I am still on a few mailing lists left over from my time as a graduate student at the University of Iowa. The other day, someone wrote to one about her experience taking a class on Extreme Web Searching at the UI Library, and she kindly gave me permission to reprint her remarks on the experience.
I signed up for this nerdy class at the library to learn about search engines beyond everyone’s fav, Google, and to my surprise, the class was fascinating. There are a whole slew of search engines apart from Mister Google, and they’re doing remarkable things. (They also have bizarre names like Clusty, Teoma, and Dogpile.) Since many of y’all research when you’re not writing, and since others may enjoy a nice vanity-search, I thought I’d pass on the links. This page should be live for a while.

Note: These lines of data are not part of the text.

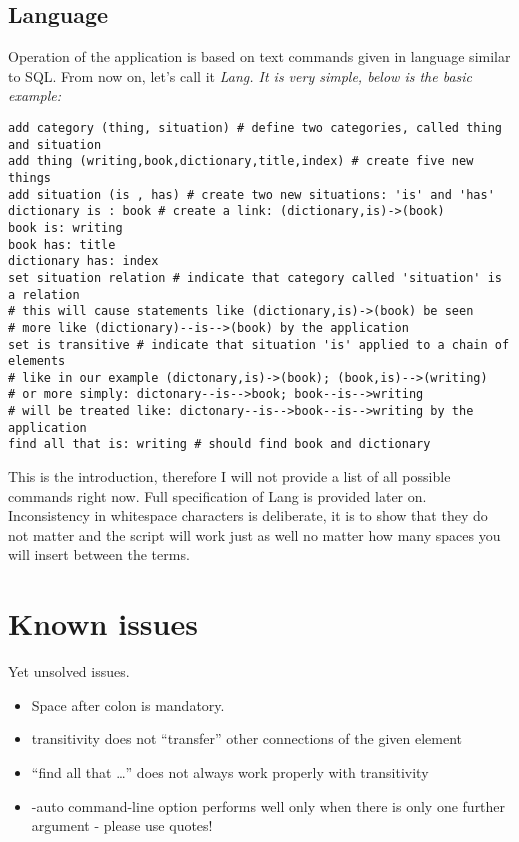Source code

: \documentclass{article}
\begin{document}
\subsection{Language}
Operation of the application is based on text commands given in language similar to SQL. 
From now on, let's call it \em Lang\em . It is very simple, below is the basic example:
\begin{verbatim}
add category (thing, situation) # define two categories, called thing and situation
add thing (writing,book,dictionary,title,index) # create five new things 
add situation (is , has) # create two new situations: 'is' and 'has'
dictionary is : book # create a link: (dictionary,is)->(book)
book is: writing
book has: title
dictionary has: index
set situation relation # indicate that category called 'situation' is a relation
# this will cause statements like (dictionary,is)->(book) be seen 
# more like (dictionary)--is-->(book) by the application
set is transitive # indicate that situation 'is' applied to a chain of elements
# like in our example (dictonary,is)->(book); (book,is)-->(writing) 
# or more simply: dictonary--is-->book; book--is-->writing
# will be treated like: dictonary--is-->book--is-->writing by the application
find all that is: writing # should find book and dictionary
\end{verbatim}

This is the introduction, therefore I will not provide a list of all possible commands right now. 
Full specification of Lang is provided later on. Inconsistency in whitespace characters is deliberate,
it is to show that they do not matter and the script will work just as well no matter how many spaces
you will insert between the terms.


\section{Known issues}
Yet unsolved issues.

\begin{itemize}
  \item Space after colon is mandatory.
  \item transitivity does not ``transfer'' other connections of the given element
  \item ``find all that \ldots'' does not always work properly with transitivity
  \item -auto command-line option performs well only when there is only one further argument - please use quotes!
\end{itemize}
\end{document}
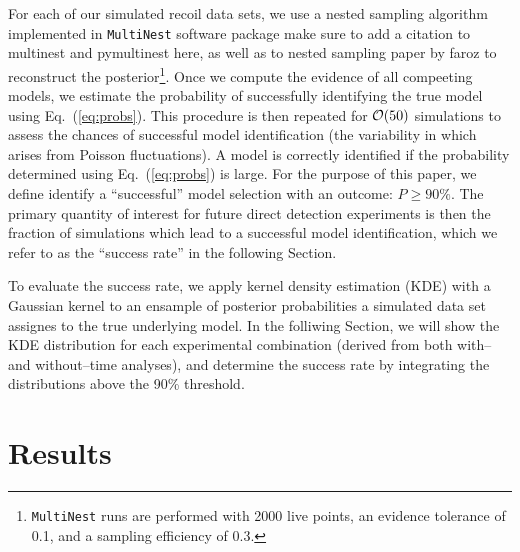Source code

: \documentclass[11pt]{article}
\newcommand{\Eq}[1]{Eq.~(\ref{#1})} \newcommand{\Eqs}[2]{Eqs.~(\ref{#1}) and (\ref{#2})} \newcommand{\Eqm}[2]{Eqs.~(\ref{#1}) through (\ref{#2})}
\newcommand{\vgColor}{magenta}
\newcommand{\vg}[1]{{\color{\vgColor} #1}}
\begin{document}
For each of our simulated recoil data sets, we use a nested sampling algorithm implemented in \texttt{MultiNest} software package \cite{pymultinest,Feroz:2008xx} \vg{make sure to add a citation to multinest and pymultinest here, as well as to nested sampling paper by faroz} to reconstruct the posterior\footnote{\texttt{MultiNest} runs are performed with 2000 live points, an evidence tolerance of 0.1, and a sampling efficiency of 0.3.}. Once we compute the evidence of all compeeting models, we estimate the probability of successfully identifying the true model using \Eq{eq:probs}. This procedure is then repeated for ${\cal O}(50)$ simulations to assess the chances of successful model identification (the variability in which arises from Poisson fluctuations). A model is correctly identified if the probability determined using \Eq{eq:probs} is large. For the purpose of this paper, we define identify a ``successful'' model selection with an outcome: $P \geq 90\%$. The primary quantity of interest for future direct detection experiments is then the fraction of simulations which lead to a successful model identification, which we refer to as the ``success rate'' in the following Section.    

To evaluate the success rate, we apply kernel density estimation (KDE) with a Gaussian kernel to an ensample of posterior probabilities a simulated data set assignes to the true underlying model. In the folliwing Section, we will show the KDE distribution for each experimental combination (derived from both with-- and without--time analyses), and determine the success rate by integrating the distributions above the 90\% threshold. 


\section{Results}\label{sec:results}
\end{document}
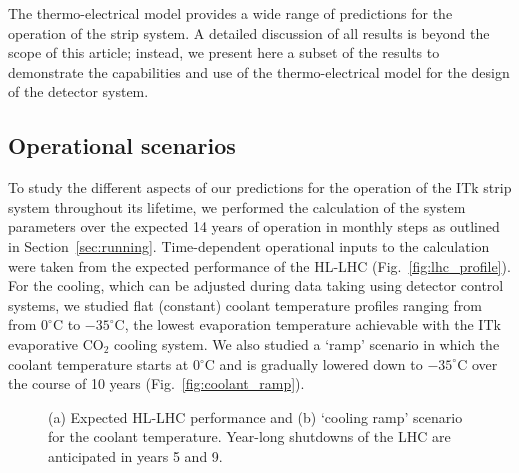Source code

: 
The thermo-electrical model provides a wide range of predictions for the operation of the strip system. A detailed discussion of all results is beyond the scope of this article; instead, we present here a subset of the results to demonstrate the capabilities and use of the thermo-electrical model for the design of the detector system.

\subsection{Operational scenarios}\label{sec:opscenarios}
To study the different aspects of our predictions for the operation of the ITk strip system throughout its lifetime, we performed the calculation of the system parameters over the expected 14 years of operation in monthly steps as outlined in Section~\ref{sec:running}. Time-dependent operational inputs to the calculation were taken from the expected performance of the HL-LHC (Fig.~\ref{fig:lhc_profile}). For the cooling, which can be adjusted during data taking using detector control systems, we studied flat (constant) coolant temperature profiles ranging from from $0^\circ$C to $-35^\circ$C, the lowest evaporation temperature achievable with the ITk evaporative CO$_2$ cooling system. We also studied a `ramp' scenario in which the coolant temperature starts at 0$^\circ$C and is gradually lowered down to $-35^\circ$C over the course of 10 years (Fig.~\ref{fig:coolant_ramp}).

\begin{figure}[ht]
\centering
{}\quad\quad
{}
\caption{(a) Expected HL-LHC performance and (b) `cooling ramp' scenario for the coolant temperature. Year-long shutdowns of the LHC are anticipated in years 5 and 9.}
\label{fig:opscenarios}
\end{figure}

If nothing else, give KARTOO a whirl. I put in the name of the person I’m interviewing [for a conference] and thought I was bugging out when my results “map” appeared. http://www.kartoo.com/
One might, I suppose, take this as evidence of librarians having done a poor job of marketing themselves as purveyors of useful and cool knowledge (i.e., a graduate student is surprised by what she can learn at the library?), but I am chosing to see it in a much more positive light. You see (and I’m admitting this here for the first time, at least in print), until I actually started library school, I was one of those people who thought the library had nothing to teach me. The more fool I. I’m glad to see that not everyone is as ignorant as I was, or as unwilling to take a chance on the idea that they might learn something from “the help.”
One thought on “what help “the help” can offer”
You’ve got nothing to apologize for, L. I mean, you could easily define (*ahem*–non-MFA) graduate school as two consecutive and simultaneous processes: 1) learning how to use the resources you have available, and 2) learning to want to use the resources you have available. (I pooped-out as I was getting into #2.)